_DATA EXTRACTS_:

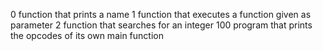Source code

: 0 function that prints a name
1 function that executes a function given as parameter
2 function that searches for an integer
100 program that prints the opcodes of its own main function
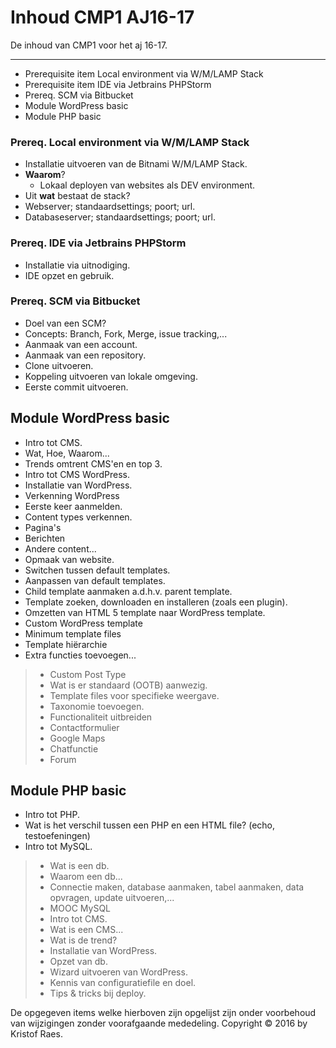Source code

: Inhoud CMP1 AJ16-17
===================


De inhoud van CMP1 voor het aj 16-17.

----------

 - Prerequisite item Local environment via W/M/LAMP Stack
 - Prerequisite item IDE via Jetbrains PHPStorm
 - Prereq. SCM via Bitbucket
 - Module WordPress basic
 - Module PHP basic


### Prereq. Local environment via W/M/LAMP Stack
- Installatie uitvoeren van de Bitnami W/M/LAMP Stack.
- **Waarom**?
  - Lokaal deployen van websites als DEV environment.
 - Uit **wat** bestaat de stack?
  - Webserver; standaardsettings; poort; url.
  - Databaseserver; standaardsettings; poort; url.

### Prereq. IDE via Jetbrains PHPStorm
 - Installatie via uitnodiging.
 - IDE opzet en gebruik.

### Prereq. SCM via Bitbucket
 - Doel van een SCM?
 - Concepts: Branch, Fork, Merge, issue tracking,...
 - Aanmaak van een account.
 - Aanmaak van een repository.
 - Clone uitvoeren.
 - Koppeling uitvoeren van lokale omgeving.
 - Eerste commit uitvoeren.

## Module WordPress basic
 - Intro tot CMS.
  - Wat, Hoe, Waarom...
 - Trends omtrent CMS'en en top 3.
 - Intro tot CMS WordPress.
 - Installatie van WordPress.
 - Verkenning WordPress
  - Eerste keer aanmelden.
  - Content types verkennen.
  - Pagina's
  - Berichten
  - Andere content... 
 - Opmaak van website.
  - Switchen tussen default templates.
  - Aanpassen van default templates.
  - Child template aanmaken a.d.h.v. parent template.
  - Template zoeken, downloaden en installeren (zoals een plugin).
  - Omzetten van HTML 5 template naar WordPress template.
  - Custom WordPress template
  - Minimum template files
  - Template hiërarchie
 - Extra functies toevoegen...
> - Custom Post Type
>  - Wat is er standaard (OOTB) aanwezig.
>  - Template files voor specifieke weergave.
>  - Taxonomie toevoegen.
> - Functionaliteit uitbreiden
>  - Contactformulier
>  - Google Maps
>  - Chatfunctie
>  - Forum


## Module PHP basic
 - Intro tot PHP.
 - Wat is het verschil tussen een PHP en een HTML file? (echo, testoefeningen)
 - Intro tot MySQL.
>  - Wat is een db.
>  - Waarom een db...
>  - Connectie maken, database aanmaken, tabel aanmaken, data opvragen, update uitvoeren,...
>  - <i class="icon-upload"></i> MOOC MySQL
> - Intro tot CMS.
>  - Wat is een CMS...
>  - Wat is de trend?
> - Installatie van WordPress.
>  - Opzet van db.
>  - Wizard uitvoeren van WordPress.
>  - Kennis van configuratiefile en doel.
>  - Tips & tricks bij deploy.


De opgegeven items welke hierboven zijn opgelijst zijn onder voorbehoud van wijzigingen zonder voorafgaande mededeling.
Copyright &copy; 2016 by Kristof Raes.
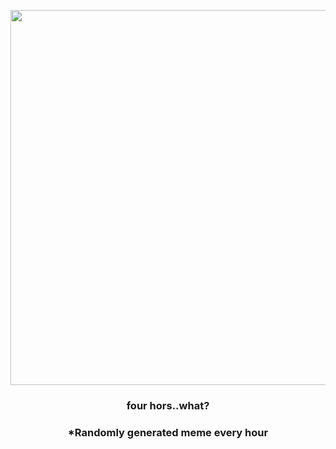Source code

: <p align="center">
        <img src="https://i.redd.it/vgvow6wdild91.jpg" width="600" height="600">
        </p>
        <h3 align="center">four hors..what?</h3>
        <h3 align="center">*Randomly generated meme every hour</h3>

_TASK DETAILS_: Only the pictures are to be dropped; return everything else in the listing exactly.

_ANSWER AREA_:
Source code

: 0 function that prints a name
1 function that executes a function given as parameter
2 function that searches for an integer
100 program that prints the opcodes of its own main function
Source code

: Inhoud CMP1 AJ16-17
===================


De inhoud van CMP1 voor het aj 16-17.

----------

 - Prerequisite item Local environment via W/M/LAMP Stack
 - Prerequisite item IDE via Jetbrains PHPStorm
 - Prereq. SCM via Bitbucket
 - Module WordPress basic
 - Module PHP basic


### Prereq. Local environment via W/M/LAMP Stack
- Installatie uitvoeren van de Bitnami W/M/LAMP Stack.
- **Waarom**?
  - Lokaal deployen van websites als DEV environment.
 - Uit **wat** bestaat de stack?
  - Webserver; standaardsettings; poort; url.
  - Databaseserver; standaardsettings; poort; url.

### Prereq. IDE via Jetbrains PHPStorm
 - Installatie via uitnodiging.
 - IDE opzet en gebruik.

### Prereq. SCM via Bitbucket
 - Doel van een SCM?
 - Concepts: Branch, Fork, Merge, issue tracking,...
 - Aanmaak van een account.
 - Aanmaak van een repository.
 - Clone uitvoeren.
 - Koppeling uitvoeren van lokale omgeving.
 - Eerste commit uitvoeren.

## Module WordPress basic
 - Intro tot CMS.
  - Wat, Hoe, Waarom...
 - Trends omtrent CMS'en en top 3.
 - Intro tot CMS WordPress.
 - Installatie van WordPress.
 - Verkenning WordPress
  - Eerste keer aanmelden.
  - Content types verkennen.
  - Pagina's
  - Berichten
  - Andere content... 
 - Opmaak van website.
  - Switchen tussen default templates.
  - Aanpassen van default templates.
  - Child template aanmaken a.d.h.v. parent template.
  - Template zoeken, downloaden en installeren (zoals een plugin).
  - Omzetten van HTML 5 template naar WordPress template.
  - Custom WordPress template
  - Minimum template files
  - Template hiërarchie
 - Extra functies toevoegen...
> - Custom Post Type
>  - Wat is er standaard (OOTB) aanwezig.
>  - Template files voor specifieke weergave.
>  - Taxonomie toevoegen.
> - Functionaliteit uitbreiden
>  - Contactformulier
>  - Google Maps
>  - Chatfunctie
>  - Forum


## Module PHP basic
 - Intro tot PHP.
 - Wat is het verschil tussen een PHP en een HTML file? (echo, testoefeningen)
 - Intro tot MySQL.
>  - Wat is een db.
>  - Waarom een db...
>  - Connectie maken, database aanmaken, tabel aanmaken, data opvragen, update uitvoeren,...
>  - <i class="icon-upload"></i> MOOC MySQL
> - Intro tot CMS.
>  - Wat is een CMS...
>  - Wat is de trend?
> - Installatie van WordPress.
>  - Opzet van db.
>  - Wizard uitvoeren van WordPress.
>  - Kennis van configuratiefile en doel.
>  - Tips & tricks bij deploy.


De opgegeven items welke hierboven zijn opgelijst zijn onder voorbehoud van wijzigingen zonder voorafgaande mededeling.
Copyright &copy; 2016 by Kristof Raes.
Source code

: <p align="center">
        <img src="https://i.redd.it/vgvow6wdild91.jpg" width="600" height="600">
        </p>
        <h3 align="center">four hors..what?</h3>
        <h3 align="center">*Randomly generated meme every hour</h3>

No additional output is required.